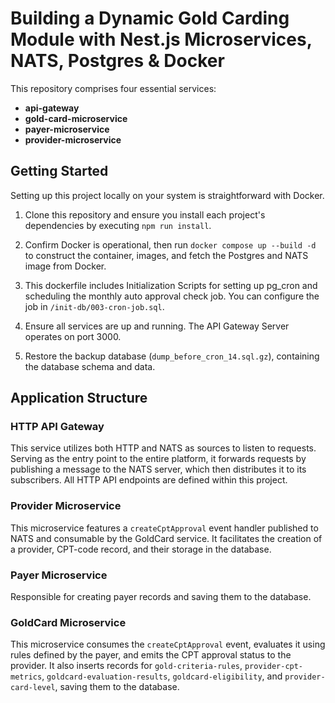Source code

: # Building a Dynamic Gold Carding Module with Nest.js Microservices, NATS, Postgres & Docker

This repository comprises four essential services:

- **api-gateway**
- **gold-card-microservice**
- **payer-microservice**
- **provider-microservice**

## Getting Started

Setting up this project locally on your system is straightforward with Docker.

1. Clone this repository and ensure you install each project's dependencies by executing `npm run install`.

2. Confirm Docker is operational, then run `docker compose up --build -d` to construct the container, images, and fetch the Postgres and NATS image from Docker.

3. This dockerfile includes Initialization Scripts for setting up pg_cron and scheduling the monthly auto approval check job. You can configure the job in `/init-db/003-cron-job.sql`.

4. Ensure all services are up and running. The API Gateway Server operates on port 3000.

5. Restore the backup database (`dump_before_cron_14.sql.gz`), containing the database schema and data.

## Application Structure

### HTTP API Gateway

This service utilizes both HTTP and NATS as sources to listen to requests. Serving as the entry point to the entire platform, it forwards requests by publishing a message to the NATS server, which then distributes it to its subscribers. All HTTP API endpoints are defined within this project.

### Provider Microservice

This microservice features a `createCptApproval` event handler published to NATS and consumable by the GoldCard service. It facilitates the creation of a provider, CPT-code record, and their storage in the database.

### Payer Microservice

Responsible for creating payer records and saving them to the database.

### GoldCard Microservice

This microservice consumes the `createCptApproval` event, evaluates it using rules defined by the payer, and emits the CPT approval status to the provider. It also inserts records for `gold-criteria-rules`, `provider-cpt-metrics`, `goldcard-evaluation-results`, `goldcard-eligibility`, and `provider-card-level`, saving them to the database.
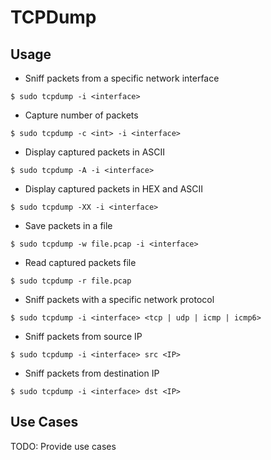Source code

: # TCPDump

## Usage

- Sniff packets from a specific network interface

`$ sudo tcpdump -i <interface>`

- Capture number of packets

`$ sudo tcpdump -c <int> -i <interface>`

- Display captured packets in ASCII

`$ sudo tcpdump -A -i <interface>`

- Display captured packets in HEX and ASCII

`$ sudo tcpdump -XX -i <interface>`

- Save packets in a file

`$ sudo tcpdump -w file.pcap -i <interface>`

- Read captured packets file

`$ sudo tcpdump -r file.pcap`

- Sniff packets with a specific network protocol

`$ sudo tcpdump -i <interface> <tcp | udp | icmp | icmp6>`

- Sniff packets from source IP

`$ sudo tcpdump -i <interface> src <IP>`

- Sniff packets from destination IP

`$ sudo tcpdump -i <interface> dst <IP>`

## Use Cases

TODO: Provide use cases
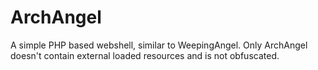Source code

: # ArchAngel
A simple PHP based webshell, similar to WeepingAngel. Only ArchAngel doesn't contain external loaded resources and is not obfuscated.

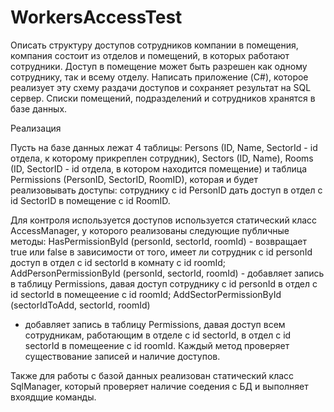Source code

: # WorkersAccessTest

Описать структуру доступов сотрудников компании в помещения, компания состоит из отделов и помещений, в которых работают сотрудники.
Доступ в помещение может быть разрешен как одному сотруднику, так и всему отделу.
Написать приложение (C#), которое реализует эту схему раздачи доступов и сохраняет результат на SQL сервер.
Списки помещений, подразделений и сотрудников хранятся в базе данных.

Реализация 

Пусть на базе данных лежат 4 таблицы: Persons (ID, Name, SectorId - id отдела, к которому прикреплен сотрудник), Sectors (ID, Name),
Rooms (ID, SectorID - id отдела, в котором находится помещение) и таблица Permissions (PersonID, SectorID, RoomID), которая и будет 
реализовывать доступы: сотруднику с id PersonID дать доступ в отдел с id SectorID в помещение с id RoomID. 

Для контроля используется доступов используется статический класс AccessManager, у которого реализованы следующие публичные методы: 
HasPermissionById (personId, sectorId, roomId) - возвращает true или false в зависимости от того, имеет ли сотрудник с id personId доступ
в отдел с id sectorId в комнату с id roomId; AddPersonPermissionById (personId, sectorId, roomId) - добавляет запись в таблицу Permissions,
давая доступ сотруднику с id personId в отдел с id sectorId в помещеение с id roomId; AddSectorPermissionById (sectorIdToAdd, sectorId, roomId)
- добавляет запись в таблицу Permissions, давая доступ всем сотрудникам, работающим в отделе с id sectorId, в отдел с id sectorId 
в помещеение с id roomId. Каждый метод проверяет существование записей и наличие доступов. 

Также для работы с базой данных реализован статический класс SqlManager, который проверяет наличие соедения с БД и выполняет вхоядщие команды.
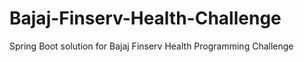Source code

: # Bajaj-Finserv-Health-Challenge
Spring Boot solution for Bajaj Finserv Health Programming Challenge
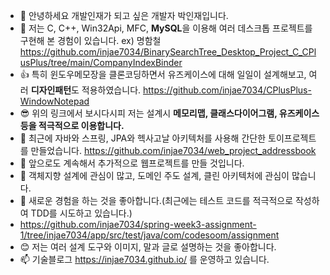 - 👋 안녕하세요 개발인재가 되고 싶은 개발자 박인재입니다.
- 👀 저는 C, C++, Win32Api, MFC, **MySQL**을 이용해 여러 데스크톱 프로젝트를 구현해 본 경험이 있습니다. ex) 명함철 https://github.com/injae7034/BinarySearchTree_Desktop_Project_C_CPlusPlus/tree/main/CompanyIndexBinder
- 👍 특히 윈도우메모장을 클론코딩하면서 유즈케이스에 대해 일일이 설계해보고, 여러 **디자인패턴**도 적용하였습니다. https://github.com/injae7034/CPlusPlus-WindowNotepad
- 😎 위의 링크에서 보시다시피 저는 설계시 **메모리맵, 클래스다이어그램, 유즈케이스 등을 적극적으로 이용합니다.**
- 🎉 최근에 자바와 스프링, JPA와 헥사고날 아키텍처를 사용해 간단한 토이프로젝트를 만들었습니다. https://github.com/injae7034/web_project_addressbook
- 🌱 앞으로도 계속해서 추가적으로 웹프로젝트를 만들 것입니다.
- 💞️ 객체지향 설계에 관심이 많고, 도메인 주도 설계, 클린 아키텍처에 관심이 많습니다.
- 🤔 새로운 경험을 하는 것을 좋아합니다.(최근에는 테스트 코드를 적극적으로 작성하여 TDD를 시도하고 있습니다.)
- https://github.com/injae7034/spring-week3-assignment-1/tree/injae7034/app/src/test/java/com/codesoom/assignment
- 😊 저는 여러 설계 도구와 이미지, 말과 글로 설명하는 것을 좋아합니다.
- 📫 기술블로그 https://injae7034.github.io/ 를 운영하고 있습니다.

<!---
injae7034/injae7034 is a ✨ special ✨ repository because its `README.md` (this file) appears on your GitHub profile.
You can click the Preview link to take a look at your changes.
--->
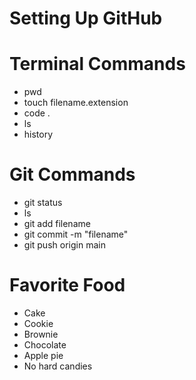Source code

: # Setting Up GitHub

# Terminal Commands
- pwd
- touch filename.extension
- code .
- ls
- history

# Git Commands
- git status
- ls
- git add filename
- git commit -m "filename"
- git push origin main

# Favorite Food
- Cake
- Cookie
- Brownie
- Chocolate
- Apple pie
- No hard candies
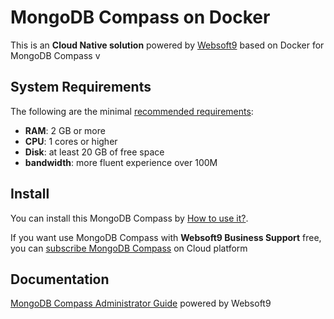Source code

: # MongoDB Compass on Docker  

This is an **Cloud Native solution** powered by [Websoft9](https://www.websoft9.com) based on Docker for MongoDB Compass v

## System Requirements

The following are the minimal [recommended requirements](https://github.com/Websoft9/docker-mongocompass):

* **RAM**: 2 GB or more
* **CPU**: 1 cores or higher
* **Disk**: at least 20 GB of free space
* **bandwidth**: more fluent experience over 100M  

## Install

You can install this MongoDB Compass by [How to use it?](https://github.com/Websoft9/docker-library#how-to-use-it).   

If you want use MongoDB Compass with **Websoft9 Business Support** free, you can [subscribe MongoDB Compass](https://www.websoft9.com/apps) on Cloud platform

## Documentation

[MongoDB Compass Administrator Guide](https://support.websoft9.com/docs/mongocompass) powered by Websoft9
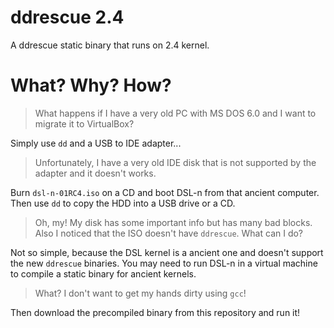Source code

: # ddrescue 2.4

A ddrescue static binary that runs on 2.4 kernel.

# What? Why? How?

> What happens if I have a very old PC with MS DOS 6.0 and I want to migrate it to VirtualBox?

Simply use `dd` and a USB to IDE adapter...

> Unfortunately, I have a very old IDE disk that is not supported by the adapter and it doesn't works.

Burn `dsl-n-01RC4.iso` on a CD and boot DSL-n from that ancient computer.
Then use `dd` to copy the HDD into a USB drive or a CD.

> Oh, my! My disk has some important info but has many bad blocks.
> Also I noticed that the ISO doesn't have `ddrescue`. What can I do?

Not so simple, because the DSL kernel is a ancient one and doesn't support the new `ddrescue` binaries.
You may need to run DSL-n in a virtual machine to compile a static binary for ancient kernels.

> What? I don't want to get my hands dirty using `gcc`!

Then download the precompiled binary from this repository and run it!
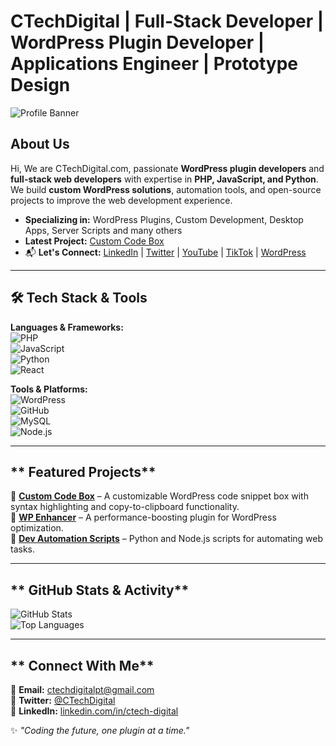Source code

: # CTechDigital | Full-Stack Developer | WordPress Plugin Developer | Applications Engineer | Prototype Design

![Profile Banner](https://avatars.githubusercontent.com/u/204920997?v=4)  

## **About Us**  
Hi, We are CTechDigital.com, passionate **WordPress plugin developers** and **full-stack web developers** with expertise in **PHP, JavaScript, and Python**. We build **custom WordPress solutions**, automation tools, and open-source projects to improve the web development experience.  

- **Specializing in:** WordPress Plugins, Custom Development, Desktop Apps, Server Scripts and many others  
- **Latest Project:** [Custom Code Box](https://github.com/CTechDigitalpt/ctd-custom-code-box-viewer-plugin)  
- 📬 **Let's Connect:** [LinkedIn](https://www.linkedin.com/company/ctech-digital/) | [Twitter](https://twitter.com/CTechDigital) | [YouTube](https://www.youtube.com/@CTech_Digital) | [TikTok](https://tiktok.com/@ctechdigital.com)  | [WordPress](https://profiles.wordpress.org/ctechdigitalpt) 
---

## **🛠 Tech Stack & Tools**  
**Languages & Frameworks:**  
![PHP](https://img.shields.io/badge/-PHP-777BB4?style=flat&logo=php&logoColor=white)  
![JavaScript](https://img.shields.io/badge/-JavaScript-F7DF1E?style=flat&logo=javascript&logoColor=black)  
![Python](https://img.shields.io/badge/-Python-3776AB?style=flat&logo=python&logoColor=white)  
![React](https://img.shields.io/badge/-React-61DAFB?style=flat&logo=react&logoColor=black)  

**Tools & Platforms:**  
![WordPress](https://img.shields.io/badge/-WordPress-21759B?style=flat&logo=wordpress&logoColor=white)  
![GitHub](https://img.shields.io/badge/-GitHub-181717?style=flat&logo=github&logoColor=white)  
![MySQL](https://img.shields.io/badge/-MySQL-4479A1?style=flat&logo=mysql&logoColor=white)  
![Node.js](https://img.shields.io/badge/-Node.js-339933?style=flat&logo=node.js&logoColor=white)  

---

## ** Featured Projects**  
🔹 **[Custom Code Box](https://github.com/CTechDigitalpt/custom-code-box)** – A customizable WordPress code snippet box with syntax highlighting and copy-to-clipboard functionality.  
🔹 **[WP Enhancer](https://github.com/CTechDigitalpt/wp-enhancer)** – A performance-boosting plugin for WordPress optimization.  
🔹 **[Dev Automation Scripts](https://github.com/CTechDigitalpte/automation-scripts)** – Python and Node.js scripts for automating web tasks.  

---

## ** GitHub Stats & Activity**  
![GitHub Stats](https://github-readme-stats.vercel.app/api?username=CTechDigitalpt&show_icons=true&theme=radical)  
![Top Languages](https://github-readme-stats.vercel.app/api/top-langs/?username=CTechDigitalpt&layout=compact&theme=radical)  

---

## ** Connect With Me**  
📧 **Email:** ctechdigitalpt@gmail.com  
💬 **Twitter:** [@CTechDigital](https://twitter.com/CTechDigital)  
🔗 **LinkedIn:** [linkedin.com/in/ctech-digital](https://www.linkedin.com/company/ctech-digital/)  

✨ _"Coding the future, one plugin at a time."_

Task item:
An exact copy is required of the lines from the start of the records above through the line with "3. This dockerfile", and only those, without any pictures.

Result below:
Source code

: # Building a Dynamic Gold Carding Module with Nest.js Microservices, NATS, Postgres & Docker

This repository comprises four essential services:

- **api-gateway**
- **gold-card-microservice**
- **payer-microservice**
- **provider-microservice**

## Getting Started

Setting up this project locally on your system is straightforward with Docker.

1. Clone this repository and ensure you install each project's dependencies by executing `npm run install`.

2. Confirm Docker is operational, then run `docker compose up --build -d` to construct the container, images, and fetch the Postgres and NATS image from Docker.

3. This dockerfile includes Initialization Scripts for setting up pg_cron and scheduling the monthly auto approval check job. You can configure the job in `/init-db/003-cron-job.sql`.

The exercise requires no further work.